DataMining2

Progetto svolto in collaborazione con Alessandro Vavalà e Giuseppe Milazzo

Data Mining: Advanced Topics and Applications

Tasks of the project:

Module 1 - Introduction, Imbalanced Learning and Anomaly Detection

• Explore and prepare the dataset. You are allowed to take inspiration from the associated GitHub repository and figure out your personal research perspective (from choosing a subset of variables to the class to predict…). You are welcome in creating new variables and performing all the pre-processing steps the dataset needs.
• Define one or more (simple) classification tasks and solve it with Decision Tree and KNN. You decide the target variable.
• Identify the top 1% outliers: adopt at least three different methods from different families (e.g., density-based, angle-based… ) and compare the results. Deal with the outliers by removing them from the dataset or by treating the anomalous variables as missing values and employing replacement techniques. In this second case, you should check that the outliers are not outliers anymore. Justify your choices in every step.
• Analyze the value distribution of the class to predict with respect to point 2; if it is unbalanced leave it as it is, otherwise turn the dataset into an imbalanced version (e.g., 96% - 4%, for binary classification). Then solve the classification task using the Decision Tree or the KNN by adopting various techniques of imbalanced learning.
• Draw your conclusions about the techniques adopted in this analysis.

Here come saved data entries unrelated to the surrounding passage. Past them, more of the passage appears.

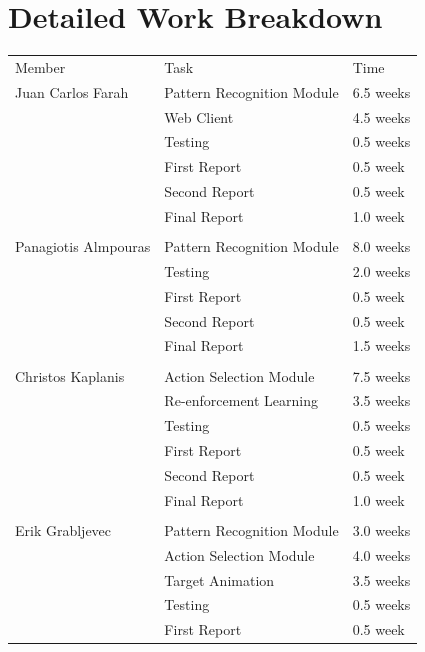 \documentclass[a4paper,11pt]{article}
\begin{document}
\clearpage
\section{Detailed Work Breakdown}

\begin{table}[h]
\centering
\begin{tabular}{|l|l|l|}
\cline{1-3}
Member& Task&  Time  \\ \cline{1-3}
 Juan Carlos Farah&  Pattern Recognition Module&  6.5 weeks  \\ \cline{1-3}
&  Web Client&  4.5 weeks  \\ \cline{1-3}
& Testing& 0.5 weeks \\ \cline{1-3}
&  First Report&  0.5 week  \\ \cline{1-3}
&  Second Report&  0.5 week  \\ \cline{1-3}
&  Final Report& 1.0 week   \\ \cline{1-3}
&  &    \\ \cline{1-3}
Panagiotis Almpouras&  Pattern Recognition Module& 8.0 weeks  \\ \cline{1-3}
&  Testing&  2.0 weeks  \\ \cline{1-3}
&  First Report&  0.5 week  \\ \cline{1-3}
&  Second Report&  0.5 week  \\ \cline{1-3}
&  Final Report&  1.5 weeks  \\ \cline{1-3}
&  &    \\ \cline{1-3}
 Christos Kaplanis&  Action Selection Module&  7.5 weeks  \\ \cline{1-3}
&  Re-enforcement Learning&  3.5 weeks  \\ \cline{1-3}
& Testing& 0.5 weeks \\ \cline{1-3}
&  First Report&  0.5 week  \\ \cline{1-3}
&  Second Report&  0.5 week  \\ \cline{1-3}
&  Final Report&  1.0 week  \\ \cline{1-3}
&  &   \\ \cline{1-3}
Erik Grabljevec&  Pattern Recognition Module&  3.0 weeks  \\ \cline{1-3}
&  Action Selection Module&  4.0 weeks  \\ \cline{1-3}
&  Target Animation&  3.5 weeks  \\ \cline{1-3}
& Testing& 0.5 weeks \\ \cline{1-3}
&  First Report& 0.5 week  \\ \cline{1-3}

\end{tabular}
\end{table}
\end{document}

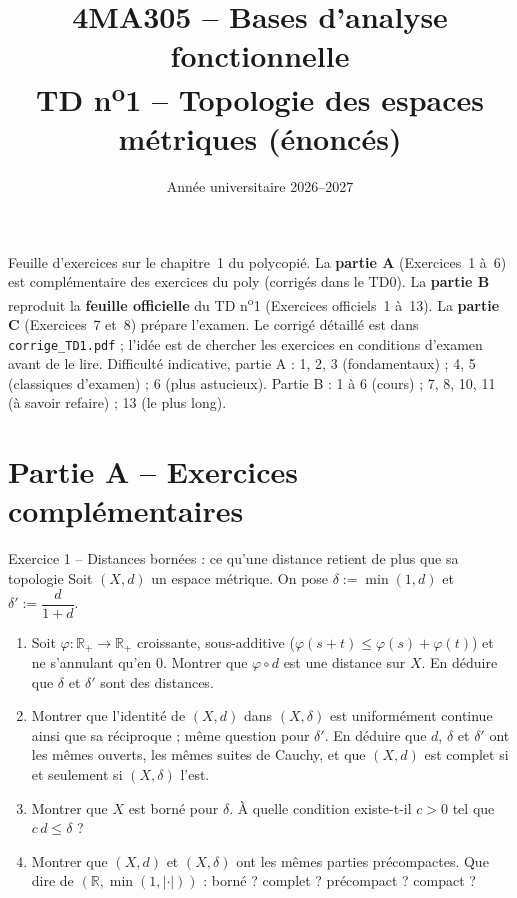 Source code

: \documentclass[11pt,a4paper]{article}
\title{\textbf{4MA305 -- Bases d'analyse fonctionnelle}\\[2mm]
\Large TD n\textsuperscript{o}1 -- Topologie des espaces métriques (énoncés)}
\author{}
\date{Année universitaire 2026--2027}
\newcommand{\R}{\mathbb{R}}
\theoremstyle{definition}
\begin{document}
\maketitle

\begin{commentaire}
Feuille d'exercices sur le chapitre~1 du polycopié. La \textbf{partie A} (Exercices~1 à~6) est complémentaire des exercices du poly (corrigés dans le TD0). La \textbf{partie B} reproduit la \textbf{feuille officielle} du TD n\textsuperscript{o}1 (Exercices officiels~1 à~13). La \textbf{partie C} (Exercices~7 et~8) prépare l'examen. Le corrigé détaillé est dans \texttt{corrige\_TD1.pdf} ; l'idée est de chercher les exercices en conditions d'examen avant de le lire. Difficulté indicative, partie A : 1, 2, 3 (fondamentaux) ; 4, 5 (classiques d'examen) ; 6 (plus astucieux). Partie B : 1 à 6 (cours) ; 7, 8, 10, 11 (à savoir refaire) ; 13 (le plus long).
\end{commentaire}

\section*{Partie A -- Exercices complémentaires}

\begin{exo}{Exercice 1 -- Distances bornées : ce qu'une distance retient de plus que sa topologie}
Soit $(X,d)$ un espace métrique. On pose $\delta:=\min(1,d)$ et $\delta':=\dfrac d{1+d}$.
\begin{enumerate}[label=(\alph*)]
  \item Soit $\varphi:\R_+\to\R_+$ croissante, sous-additive ($\varphi(s+t)\le\varphi(s)+\varphi(t)$) et ne s'annulant qu'en $0$. Montrer que $\varphi\circ d$ est une distance sur $X$. En déduire que $\delta$ et $\delta'$ sont des distances.
  \item Montrer que l'identité de $(X,d)$ dans $(X,\delta)$ est uniformément continue ainsi que sa réciproque ; même question pour $\delta'$. En déduire que $d$, $\delta$ et $\delta'$ ont les mêmes ouverts, les mêmes suites de Cauchy, et que $(X,d)$ est complet si et seulement si $(X,\delta)$ l'est.
  \item Montrer que $X$ est borné pour $\delta$. À quelle condition existe-t-il $c>0$ tel que $c\,d\le\delta$ ?
  \item Montrer que $(X,d)$ et $(X,\delta)$ ont les mêmes parties précompactes. Que dire de $(\R,\min(1,|\cdot|))$ : borné ? complet ? précompact ? compact ?
\end{enumerate}
\end{exo}
\end{document}
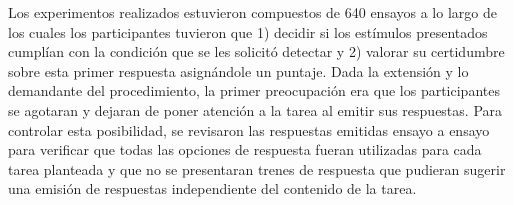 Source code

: Los experimentos realizados estuvieron compuestos de 640 ensayos a lo largo de los cuales los participantes tuvieron que 1) decidir si los estímulos presentados cumplían con la condición que se les solicitó detectar y 2) valorar su certidumbre sobre esta primer respuesta asignándole un puntaje. Dada la extensión y lo demandante del procedimiento, la primer preocupación era que los participantes se agotaran y dejaran de poner atención a la tarea al emitir sus respuestas. Para controlar esta posibilidad, se revisaron las respuestas emitidas ensayo a ensayo para verificar que todas las opciones de respuesta fueran utilizadas para cada tarea planteada y que no se presentaran trenes de respuesta que pudieran sugerir una emisión de respuestas independiente del contenido de la tarea.\\

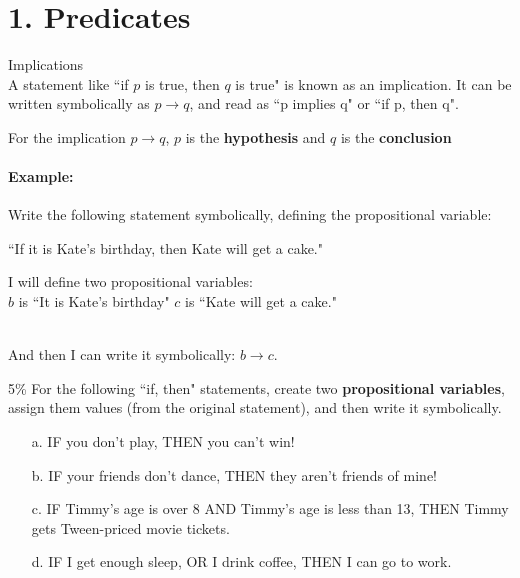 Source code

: \documentclass[a4paper,12pt]{book}
\title{}
\author{Rachel Morris}
\date{\today}
\begin{document}
    \togglefalse{answerkey}
    

    \section*{1. Predicates}

        \begin{intro}{Implications} ~\\
            A statement like ``if $p$ is true, then $q$ is true" is known
            as an implication. It can be written symbolically as $p \to q$,
            and read as ``p implies q" or ``if p, then q".

            For the implication $p \to q$, $p$ is the \textbf{hypothesis}
            and $q$ is the \textbf{conclusion}

            \paragraph{Example:} Write the following statement symbolically,
                defining the propositional variable:
                \begin{center} ``If it is Kate's birthday, then Kate will get a cake." \end{center}

                I will define two propositional variables: ~\\
                $b$ is ``It is Kate's birthday" \tab $c$ is ``Kate will get a cake."

                ~\\
                And then I can write it symbolically: $b \to c$.
        \end{intro}

        \begin{question}{1}{5\%}
            For the following ``if, then" statements, create two
            \textbf{propositional variables}, assign them values (from
            the original statement), and then write it symbolically.

            \begin{enumerate}
                \item[a.] IF you don't play, THEN you can't win!
                \item[b.] IF your friends don't dance, THEN they aren't friends of mine!
                \item[c.] IF Timmy's age is over 8 AND Timmy's age is less than 13, THEN Timmy gets Tween-priced movie tickets.
                \item[d.] IF I get enough sleep, OR I drink coffee, THEN I can go to work.
            \end{enumerate}
        \end{question}
\end{document}
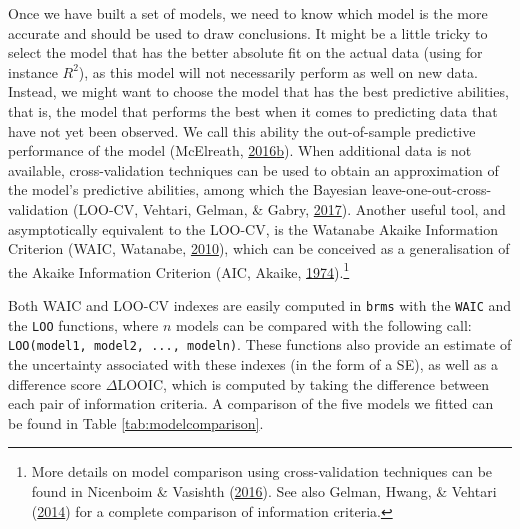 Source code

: \documentclass[a4paper,12pt,twoside,onecolumn,openright,final,oldfontcommands]{memoir}
\let\rmarkdownfootnote\footnote%
\def\footnote{\protect\rmarkdownfootnote}
\begin{document}
Once we have built a set of models, we need to know which model is the more accurate and should be used to draw conclusions. It might be a little tricky to select the model that has the better absolute fit on the actual data (using for instance \(R^{2}\)), as this model will not necessarily perform as well on new data. Instead, we might want to choose the model that has the best predictive abilities, that is, the model that performs the best when it comes to predicting data that have not yet been observed. We call this ability the out-of-sample predictive performance of the model (McElreath, \protect\hyperlink{ref-mcelreath_statistical_2016}{2016}\protect\hyperlink{ref-mcelreath_statistical_2016}{b}). When additional data is not available, cross-validation techniques can be used to obtain an approximation of the model's predictive abilities, among which the Bayesian leave-one-out-cross-validation (LOO-CV, Vehtari, Gelman, \& Gabry, \protect\hyperlink{ref-vehtari_practical_2017}{2017}). Another useful tool, and asymptotically equivalent to the LOO-CV, is the Watanabe Akaike Information Criterion (WAIC, Watanabe, \protect\hyperlink{ref-watanabe_asymptotic_2010}{2010}), which can be conceived as a generalisation of the Akaike Information Criterion (AIC, Akaike, \protect\hyperlink{ref-akaike_new_1974}{1974}).\footnote{More details on model comparison using cross-validation techniques can be found in Nicenboim \& Vasishth (\protect\hyperlink{ref-nicenboim_statistical_2016}{2016}). See also Gelman, Hwang, \& Vehtari (\protect\hyperlink{ref-gelman_understanding_2014}{2014}) for a complete comparison of information criteria.}

Both WAIC and LOO-CV indexes are easily computed in \texttt{brms} with the \texttt{WAIC} and the \texttt{LOO} functions, where \(n\) models can be compared with the following call: \texttt{LOO(model1,\ model2,\ ...,\ modeln)}. These functions also provide an estimate of the uncertainty associated with these indexes (in the form of a SE), as well as a difference score \(\Delta \text{LOOIC}\), which is computed by taking the difference between each pair of information criteria. A comparison of the five models we fitted can be found in Table \ref{tab:modelcomparison}.
\end{document}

Module 2 - Advanced Classification Methods

• Solve the classification task defined in Module 1 (or define new ones) with the other classification methods analyzed during the course: Naive Bayes Classifier, Logistic Regression, Rule-based Classifiers, Support Vector Machines, Neural Networks, Ensemble Methods and evaluate each classifier with the techniques presented in Module 1 (accuracy, precision, recall, F1-score, ROC curve). Perform hyper-parameter tuning phases and justify your choices.
• Besides the numerical evaluation draw your conclusions about the various classifiers, e.g. for Neural Networks: what are the parameter sets or the convergence criteria which avoid overfitting? For Ensemble classifiers how the number of base models impacts the classification performance? For any classifier which is the minimum amount of data required to guarantee an acceptable level of performance? Is this level the same for any classifier? What is revealing the feature importance of Random Forests?
• Select two continuous attributes, define a regression problem and try to solve it using different techniques reporting various evaluation measures. Plot the two-dimensional dataset. Then generalize to multiple linear regression and observe how the performance varies.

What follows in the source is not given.